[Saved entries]
= = = = =
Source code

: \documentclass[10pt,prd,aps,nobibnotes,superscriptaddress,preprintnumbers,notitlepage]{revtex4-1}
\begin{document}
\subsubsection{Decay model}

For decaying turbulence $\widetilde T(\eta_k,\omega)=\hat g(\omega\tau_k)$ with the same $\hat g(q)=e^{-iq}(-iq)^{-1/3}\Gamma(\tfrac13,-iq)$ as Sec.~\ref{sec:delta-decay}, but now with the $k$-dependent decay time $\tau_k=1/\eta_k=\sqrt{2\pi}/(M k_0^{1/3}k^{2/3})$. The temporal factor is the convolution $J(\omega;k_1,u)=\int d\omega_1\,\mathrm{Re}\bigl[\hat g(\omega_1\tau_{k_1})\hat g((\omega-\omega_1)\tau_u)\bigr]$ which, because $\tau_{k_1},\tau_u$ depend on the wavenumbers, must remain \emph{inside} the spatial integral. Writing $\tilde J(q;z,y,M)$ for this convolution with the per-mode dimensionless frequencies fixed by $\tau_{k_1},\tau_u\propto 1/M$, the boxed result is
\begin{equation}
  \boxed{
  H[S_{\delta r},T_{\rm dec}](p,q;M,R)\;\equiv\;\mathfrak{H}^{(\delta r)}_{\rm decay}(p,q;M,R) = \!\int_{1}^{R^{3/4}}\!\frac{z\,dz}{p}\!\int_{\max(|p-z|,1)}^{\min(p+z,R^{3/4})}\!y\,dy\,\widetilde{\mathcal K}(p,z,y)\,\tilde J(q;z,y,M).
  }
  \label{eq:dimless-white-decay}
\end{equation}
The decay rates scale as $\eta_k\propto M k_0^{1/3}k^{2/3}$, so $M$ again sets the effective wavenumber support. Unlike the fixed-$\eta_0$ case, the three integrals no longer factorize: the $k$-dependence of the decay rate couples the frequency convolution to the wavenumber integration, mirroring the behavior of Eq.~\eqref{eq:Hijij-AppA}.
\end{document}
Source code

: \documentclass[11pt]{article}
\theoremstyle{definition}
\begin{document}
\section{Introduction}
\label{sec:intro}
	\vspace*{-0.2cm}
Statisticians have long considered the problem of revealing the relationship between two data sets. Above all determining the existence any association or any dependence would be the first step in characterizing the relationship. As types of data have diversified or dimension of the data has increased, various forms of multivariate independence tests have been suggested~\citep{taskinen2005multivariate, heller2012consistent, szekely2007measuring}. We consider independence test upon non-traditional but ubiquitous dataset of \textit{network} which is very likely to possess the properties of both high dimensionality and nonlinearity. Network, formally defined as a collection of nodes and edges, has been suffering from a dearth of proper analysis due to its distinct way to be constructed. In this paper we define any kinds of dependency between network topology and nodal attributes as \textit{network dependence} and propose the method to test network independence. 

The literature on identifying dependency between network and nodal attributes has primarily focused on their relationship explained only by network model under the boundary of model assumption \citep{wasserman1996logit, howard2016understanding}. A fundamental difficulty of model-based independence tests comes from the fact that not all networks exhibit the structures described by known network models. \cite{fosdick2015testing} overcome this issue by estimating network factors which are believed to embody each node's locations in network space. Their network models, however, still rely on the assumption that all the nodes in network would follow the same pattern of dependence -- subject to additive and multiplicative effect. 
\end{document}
= = = = =
*Exercise brief*. From the records, copy every line that has the string "model" in it.

*Result of this exercise*.
\subsubsection{Decay model}
The literature on identifying dependency between network and nodal attributes has primarily focused on their relationship explained only by network model under the boundary of model assumption \citep{wasserman1996logit, howard2016understanding}. A fundamental difficulty of model-based independence tests comes from the fact that not all networks exhibit the structures described by known network models. \cite{fosdick2015testing} overcome this issue by estimating network factors which are believed to embody each node's locations in network space. Their network models, however, still rely on the assumption that all the nodes in network would follow the same pattern of dependence -- subject to additive and multiplicative effect. 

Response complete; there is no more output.